▶ [What you have to do]:
The number of lines in the records that include "JaneliaSciComp" is all you should give.

▶ [Provided data]:

>>>>

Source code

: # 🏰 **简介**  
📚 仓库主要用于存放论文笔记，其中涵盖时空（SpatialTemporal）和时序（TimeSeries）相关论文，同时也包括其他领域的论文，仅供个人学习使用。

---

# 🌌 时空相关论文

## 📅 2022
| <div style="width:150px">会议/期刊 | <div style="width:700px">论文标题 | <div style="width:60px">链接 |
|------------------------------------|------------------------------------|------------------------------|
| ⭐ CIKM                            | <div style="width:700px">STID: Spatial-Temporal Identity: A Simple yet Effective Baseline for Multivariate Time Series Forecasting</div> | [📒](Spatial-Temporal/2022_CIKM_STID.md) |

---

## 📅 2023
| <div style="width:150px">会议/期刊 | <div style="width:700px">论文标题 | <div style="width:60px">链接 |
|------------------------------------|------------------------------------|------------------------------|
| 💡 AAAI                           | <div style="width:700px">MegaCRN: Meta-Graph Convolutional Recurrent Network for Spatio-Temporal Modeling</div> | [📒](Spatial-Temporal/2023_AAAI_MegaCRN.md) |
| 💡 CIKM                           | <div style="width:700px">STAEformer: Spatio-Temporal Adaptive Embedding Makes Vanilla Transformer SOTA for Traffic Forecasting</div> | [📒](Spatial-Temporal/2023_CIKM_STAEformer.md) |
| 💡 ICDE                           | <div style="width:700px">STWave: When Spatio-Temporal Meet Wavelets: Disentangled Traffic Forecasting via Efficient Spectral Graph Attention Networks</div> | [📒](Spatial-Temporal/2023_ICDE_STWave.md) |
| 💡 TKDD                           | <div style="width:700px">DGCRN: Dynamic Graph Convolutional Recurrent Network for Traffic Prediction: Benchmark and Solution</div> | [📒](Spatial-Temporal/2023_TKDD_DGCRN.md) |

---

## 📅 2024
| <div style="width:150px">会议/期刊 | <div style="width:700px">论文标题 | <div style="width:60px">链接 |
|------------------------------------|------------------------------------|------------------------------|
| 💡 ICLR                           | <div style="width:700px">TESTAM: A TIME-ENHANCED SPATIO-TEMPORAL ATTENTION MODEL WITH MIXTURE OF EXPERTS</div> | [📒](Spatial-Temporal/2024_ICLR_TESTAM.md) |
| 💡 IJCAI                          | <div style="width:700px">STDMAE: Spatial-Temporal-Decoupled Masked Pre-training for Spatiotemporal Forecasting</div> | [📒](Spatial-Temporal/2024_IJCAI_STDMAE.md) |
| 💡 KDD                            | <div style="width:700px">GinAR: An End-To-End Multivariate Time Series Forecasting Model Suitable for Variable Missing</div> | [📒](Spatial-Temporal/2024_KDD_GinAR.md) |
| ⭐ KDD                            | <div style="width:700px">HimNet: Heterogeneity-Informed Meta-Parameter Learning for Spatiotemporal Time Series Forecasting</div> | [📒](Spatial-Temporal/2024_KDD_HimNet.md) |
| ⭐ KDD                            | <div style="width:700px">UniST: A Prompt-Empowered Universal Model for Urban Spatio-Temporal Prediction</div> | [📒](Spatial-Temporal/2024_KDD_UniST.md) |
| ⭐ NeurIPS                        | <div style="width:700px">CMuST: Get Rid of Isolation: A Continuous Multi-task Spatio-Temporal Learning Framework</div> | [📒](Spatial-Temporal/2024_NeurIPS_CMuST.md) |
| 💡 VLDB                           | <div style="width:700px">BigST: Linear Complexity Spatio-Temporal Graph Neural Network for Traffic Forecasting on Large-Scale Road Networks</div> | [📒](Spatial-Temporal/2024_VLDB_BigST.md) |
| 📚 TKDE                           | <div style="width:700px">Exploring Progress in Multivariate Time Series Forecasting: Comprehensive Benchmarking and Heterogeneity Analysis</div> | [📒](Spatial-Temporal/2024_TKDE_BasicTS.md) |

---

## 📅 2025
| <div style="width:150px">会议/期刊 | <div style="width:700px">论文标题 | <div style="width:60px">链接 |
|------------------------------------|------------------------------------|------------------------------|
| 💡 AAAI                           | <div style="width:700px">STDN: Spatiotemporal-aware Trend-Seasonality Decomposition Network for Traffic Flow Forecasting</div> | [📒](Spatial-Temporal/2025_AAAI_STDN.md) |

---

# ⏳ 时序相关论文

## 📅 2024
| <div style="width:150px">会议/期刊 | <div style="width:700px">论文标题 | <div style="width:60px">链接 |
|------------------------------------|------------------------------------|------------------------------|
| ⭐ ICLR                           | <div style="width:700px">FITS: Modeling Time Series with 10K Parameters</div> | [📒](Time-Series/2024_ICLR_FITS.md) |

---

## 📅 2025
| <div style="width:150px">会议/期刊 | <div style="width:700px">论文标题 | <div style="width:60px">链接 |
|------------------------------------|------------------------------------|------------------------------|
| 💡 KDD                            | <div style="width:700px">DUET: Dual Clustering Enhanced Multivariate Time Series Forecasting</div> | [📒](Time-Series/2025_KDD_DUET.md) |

<<<<
>>>>

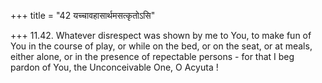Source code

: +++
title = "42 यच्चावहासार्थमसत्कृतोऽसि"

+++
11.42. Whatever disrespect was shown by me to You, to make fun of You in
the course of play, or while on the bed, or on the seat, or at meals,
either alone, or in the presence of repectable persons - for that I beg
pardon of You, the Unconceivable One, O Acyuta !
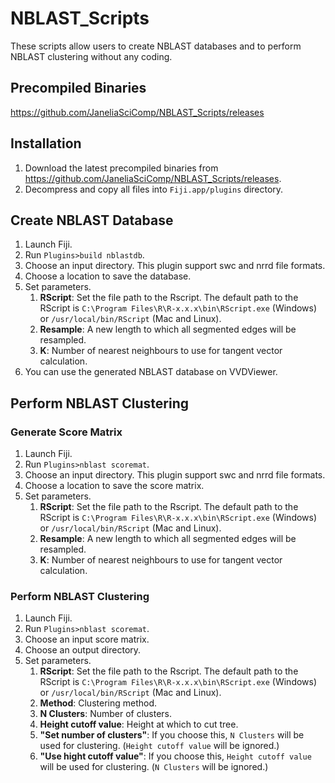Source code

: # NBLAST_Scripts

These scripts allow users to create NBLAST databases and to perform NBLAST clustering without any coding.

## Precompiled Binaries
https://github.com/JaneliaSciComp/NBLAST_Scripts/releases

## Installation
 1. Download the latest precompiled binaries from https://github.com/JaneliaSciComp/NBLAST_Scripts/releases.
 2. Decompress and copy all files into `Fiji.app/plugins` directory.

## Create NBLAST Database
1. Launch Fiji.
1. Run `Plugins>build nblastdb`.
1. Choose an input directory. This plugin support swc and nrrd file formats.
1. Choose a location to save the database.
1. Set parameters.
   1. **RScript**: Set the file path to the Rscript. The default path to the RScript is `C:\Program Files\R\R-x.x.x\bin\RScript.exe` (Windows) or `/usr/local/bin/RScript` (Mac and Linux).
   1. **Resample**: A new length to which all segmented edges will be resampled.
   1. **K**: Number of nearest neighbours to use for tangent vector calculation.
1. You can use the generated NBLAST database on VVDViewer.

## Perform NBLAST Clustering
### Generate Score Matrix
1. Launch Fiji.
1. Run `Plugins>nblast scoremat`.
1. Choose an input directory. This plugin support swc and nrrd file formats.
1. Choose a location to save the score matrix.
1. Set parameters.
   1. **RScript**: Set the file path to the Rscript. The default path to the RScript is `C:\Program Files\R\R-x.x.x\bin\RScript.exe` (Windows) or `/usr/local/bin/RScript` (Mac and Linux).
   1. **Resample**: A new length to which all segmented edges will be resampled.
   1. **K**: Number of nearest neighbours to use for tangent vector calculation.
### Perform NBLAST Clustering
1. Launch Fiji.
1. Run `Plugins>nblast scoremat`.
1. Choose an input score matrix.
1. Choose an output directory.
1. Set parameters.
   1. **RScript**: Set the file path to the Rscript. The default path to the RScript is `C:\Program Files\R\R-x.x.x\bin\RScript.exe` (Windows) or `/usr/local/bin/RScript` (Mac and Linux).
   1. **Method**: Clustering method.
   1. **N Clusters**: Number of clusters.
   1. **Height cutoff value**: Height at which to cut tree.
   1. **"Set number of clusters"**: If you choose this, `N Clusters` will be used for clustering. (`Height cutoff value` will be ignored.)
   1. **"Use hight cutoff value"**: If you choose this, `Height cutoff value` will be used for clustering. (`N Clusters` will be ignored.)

<<<<

▶ [Exercise output]:
2